§ AIM OF THE TASK:
If a line of the data below holds the word "documentclass", list it.

§ PROVIDED RECORDS:
-- Opening Marker --
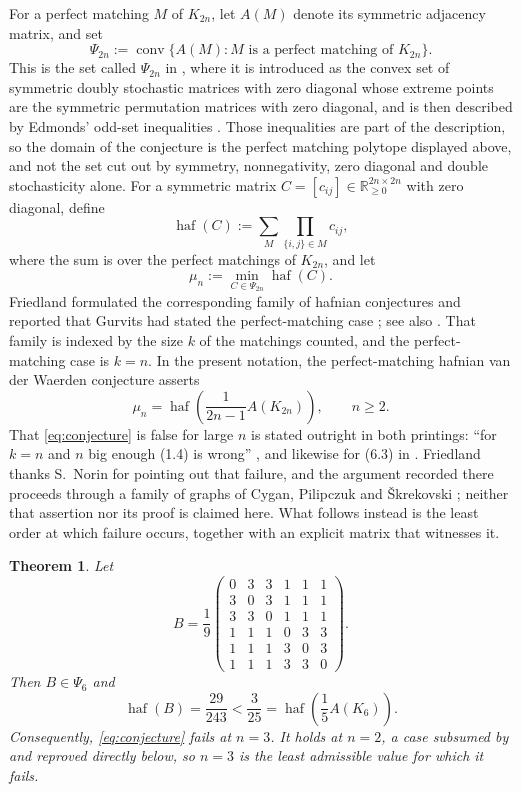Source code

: \documentclass[11pt]{amsart}
\newcommand{\haf}{\operatorname{haf}}
\newcommand{\conv}{\operatorname{conv}}
\newtheorem{theorem}{Theorem}
\theoremstyle{remark}
\begin{document}
For a perfect matching $M$ of $K_{2n}$, let $A(M)$ denote its symmetric
adjacency matrix, and set
\[
  \Psi_{2n}:=
  \conv\{A(M):M\text{ is a perfect matching of }K_{2n}\}.
\]
This is the set called $\Psi_{2n}$ in \cite{Friedland2011,Friedland2012}, where
it is introduced as the convex set of symmetric doubly stochastic matrices with
zero diagonal whose extreme points are the symmetric permutation matrices with
zero diagonal, and is then described by Edmonds' odd-set inequalities
\cite[Eq.~(1.2)]{Friedland2011}. Those inequalities are part of the
description, so the domain of the conjecture is the perfect matching polytope
displayed above, and not the set cut out by symmetry, nonnegativity, zero
diagonal and double stochasticity alone.
For a symmetric matrix
$C=[c_{ij}]\in\mathbb R_{\ge0}^{2n\times2n}$ with zero diagonal, define
\[
  \haf(C):=
  \sum_M\prod_{\{i,j\}\in M}c_{ij},
\]
where the sum is over the perfect matchings of $K_{2n}$, and let
\[
  \mu_n:=\min_{C\in\Psi_{2n}}\haf(C).
\]
Friedland formulated the corresponding family of hafnian conjectures and
reported that Gurvits had stated the perfect-matching case
\cite[Eq.~(1.4) and the discussion following it]{Friedland2011}; see also
\cite[Eq.~(6.3)]{Friedland2012}. That family is indexed by the size $k$ of the
matchings counted, and the perfect-matching case is $k=n$. In the present
notation, the perfect-matching hafnian van der Waerden conjecture asserts
\begin{equation}\label{eq:conjecture}
  \mu_n=
  \haf\!\left(\frac{1}{2n-1}A(K_{2n})\right),
  \qquad n\ge2.
\end{equation}
That \eqref{eq:conjecture} is false for large $n$ is stated outright in both
printings: ``for $k=n$ and $n$ big enough (1.4) is wrong''
\cite[following Eq.~(1.4)]{Friedland2011}, and likewise for (6.3) in
\cite[\S6]{Friedland2012}. Friedland thanks S.~Norin for pointing out that
failure, and the argument recorded there proceeds through a family of graphs of
Cygan, Pilipczuk and \v{S}krekovski \cite{CPS}; neither that assertion nor its
proof is claimed here.
What follows instead is the least order at which failure occurs, together with
an explicit matrix that witnesses it.

\begin{theorem}\label{thm:main}
Let
\[
B=\frac{1}{9}
\begin{pmatrix}
0&3&3&1&1&1\\
3&0&3&1&1&1\\
3&3&0&1&1&1\\
1&1&1&0&3&3\\
1&1&1&3&0&3\\
1&1&1&3&3&0
\end{pmatrix}.
\]
Then $B\in\Psi_6$ and
\[
  \haf(B)=\frac{29}{243}
  <\frac{3}{25}
  =\haf\!\left(\frac{1}{5}A(K_6)\right).
\]
Consequently, \eqref{eq:conjecture} fails at $n=3$. It holds at $n=2$, a case
subsumed by \cite[Lemma~3.1]{Friedland2011} and reproved directly below, so
$n=3$ is the least admissible value for which it fails.
\end{theorem}
\end{document}
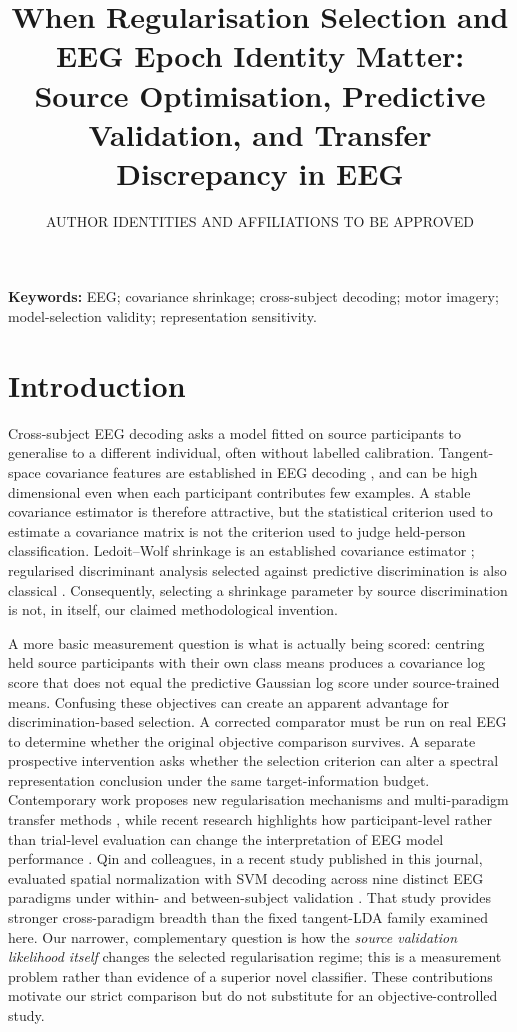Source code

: \documentclass[11pt,a4paper]{article}
\title{When Regularisation Selection and EEG Epoch Identity Matter:\\
Source Optimisation, Predictive Validation, and Transfer Discrepancy in EEG}
\author{AUTHOR IDENTITIES AND AFFILIATIONS TO BE APPROVED}
\date{}
\begin{document}
\maketitle

\noindent\textbf{Keywords:} EEG; covariance shrinkage; cross-subject decoding;
motor imagery; model-selection validity; representation sensitivity.

\section{Introduction}
Cross-subject EEG decoding asks a model fitted on source participants to
generalise to a different individual, often without labelled calibration.
Tangent-space covariance features are established in EEG decoding
\cite{barachant2012riemannian}, and can be high dimensional even
when each participant contributes few examples. A stable covariance estimator is therefore
attractive, but the statistical criterion used to estimate a covariance
matrix is not the criterion used to judge held-person classification.
Ledoit--Wolf shrinkage is an established covariance estimator
\cite{ledoit2004}; regularised discriminant analysis selected against
predictive discrimination is also classical \cite{friedman1989}.
Consequently, selecting a shrinkage parameter by source discrimination
is not, in itself, our claimed methodological invention.

A more basic measurement question is what is actually being scored:
centring held source participants with their own class means produces a
covariance log score that does not equal the predictive Gaussian log score
under source-trained means. Confusing these objectives can create an
apparent advantage for discrimination-based selection. A corrected
comparator must be run on real EEG to determine whether the original
objective comparison survives. A separate prospective intervention asks
whether the selection criterion can alter a spectral representation
conclusion under the same target-information budget. Contemporary work proposes
new regularisation mechanisms and multi-paradigm transfer methods
\cite{miao2025freezing,morvay2026wbt,he2026cyclic}, while recent research highlights
how participant-level rather than trial-level evaluation can change the
interpretation of EEG model performance \cite{gil2026subjectvalidation}.
Qin and colleagues, in a recent study published in this journal,
evaluated spatial normalization with SVM decoding across nine
distinct EEG paradigms under within- and between-subject validation
\cite{qin2026spatialnorm}. That study provides stronger
cross-paradigm breadth than the fixed tangent-LDA family examined here.
Our narrower, complementary question is how the \emph{source
validation likelihood itself} changes the selected
regularisation regime; this is a measurement problem rather
than evidence of a superior novel classifier.
These contributions motivate our strict comparison but do not substitute
for an objective-controlled study.
\end{document}
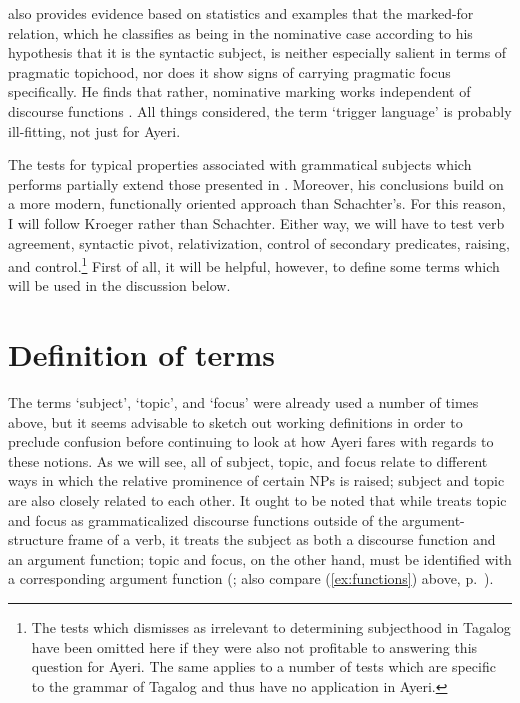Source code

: \citet{kroeger1991} also provides evidence based on statistics and examples
that the marked-for relation, which he classifies as being in the nominative
case according to his hypothesis that it is the syntactic subject, is neither
especially salient in terms of pragmatic topichood, nor does it show signs of
carrying pragmatic focus specifically. He finds that rather, nominative marking
works independent of discourse functions \citep[56\psqq]{kroeger1991}.  All
things considered, the term `trigger language' is probably ill-fitting, not
just for Ayeri.

The tests for typical properties associated with grammatical subjects which
\citet{kroeger1991} performs partially extend those presented in
\citet{schachter1976}. Moreover, his conclusions build on a more modern,
functionally oriented approach than Schachter's. For this reason, I will follow
Kroeger rather than Schachter. Either way, we will have to test verb agreement,
syntactic pivot, relativization, control of secondary predicates, raising, and
control.\footnote{The tests which \citet{kroeger1991} dismisses as irrelevant
to determining subjecthood in Tagalog have been omitted here if they were also
not profitable to answering this question for Ayeri. The same applies to a
number of tests which are specific to the grammar of Tagalog and thus have no
application in Ayeri.} First of all, it will be helpful, however, to define
some terms which will be used in the discussion below.


\section{Definition of terms}

The terms `subject', `topic', and `focus' were already used a number of times
above, but it seems advisable to sketch out working definitions in order to
preclude confusion before continuing to look at how Ayeri fares with regards to
these notions. As we will see, all of subject, topic, and focus relate to
different ways in which the relative prominence of certain NPs is raised;
subject and topic are also closely related to each other. It ought to be noted
that while \Lfg{} treats topic and focus as grammaticalized discourse functions
outside of the argument-structure frame of a verb, it treats the subject as
both a discourse function and an argument function; topic and focus, on the
other hand, must be identified with a corresponding argument function
(\cite[99--100]{bresnan2016}; also compare (\ref{ex:functions}) above,
p.~\pageref{ex:functions}).

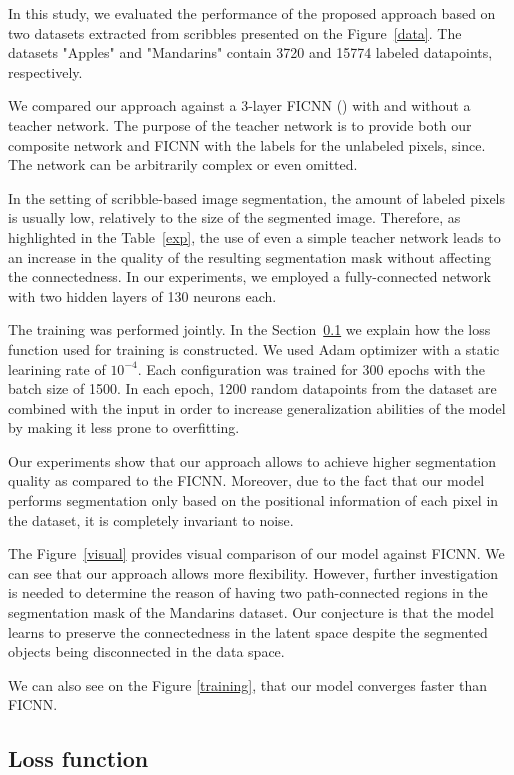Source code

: In this study, we evaluated the performance of the proposed approach based on two datasets
extracted from scribbles presented on the Figure~\ref{data}.
The datasets "Apples" and "Mandarins" contain 3720 and 15774 labeled datapoints, respectively.

We compared our approach against a 3-layer FICNN (\cite{amos2017input}) with and without
a teacher network. The purpose of the teacher network is to provide both our composite network and FICNN
with the labels for the unlabeled pixels, since. The network can be arbitrarily complex or even omitted.

In the setting of scribble-based image segmentation, the amount of labeled pixels is usually low,
relatively to the size of the segmented image.
Therefore, as highlighted in the Table~\ref{exp}, the use of even a simple teacher
network leads to an increase in the quality of the resulting segmentation mask
without affecting the connectedness.
In our experiments, we employed a fully-connected network
with two hidden layers of 130 neurons each.

The training was performed jointly. In the Section~\ref{loss} we explain how the
loss function used for training is constructed.
We used Adam optimizer with a static learining rate of $10^{-4}$.
Each configuration was trained for 300 epochs with the batch size of 1500.
In each epoch, 1200 random datapoints from the dataset are combined with the input
in order to increase generalization abilities of the model by making it less prone to overfitting.

Our experiments show that our approach allows to achieve higher segmentation quality
as compared to the FICNN.
Moreover, due to the fact that our model performs segmentation only based
on the positional information of each pixel in the dataset, it is completely invariant to noise.

The Figure~\ref{visual} provides visual comparison of our model against FICNN.
We can see that our approach allows more flexibility.
However, further investigation is needed to determine the reason of having two path-connected
regions in the segmentation mask of the Mandarins dataset.
Our conjecture is that the model learns to preserve the connectedness
in the latent space despite the segmented objects being disconnected in the data space.

We can also see on the Figure \ref{training}, that our model converges faster than FICNN.

\subsection{Loss function}
\label{loss}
-- Closing Marker --
§ YOUR RESPONSE:
: \documentclass[11pt]{amsart}
: \documentclass[11pt,a4paper]{article}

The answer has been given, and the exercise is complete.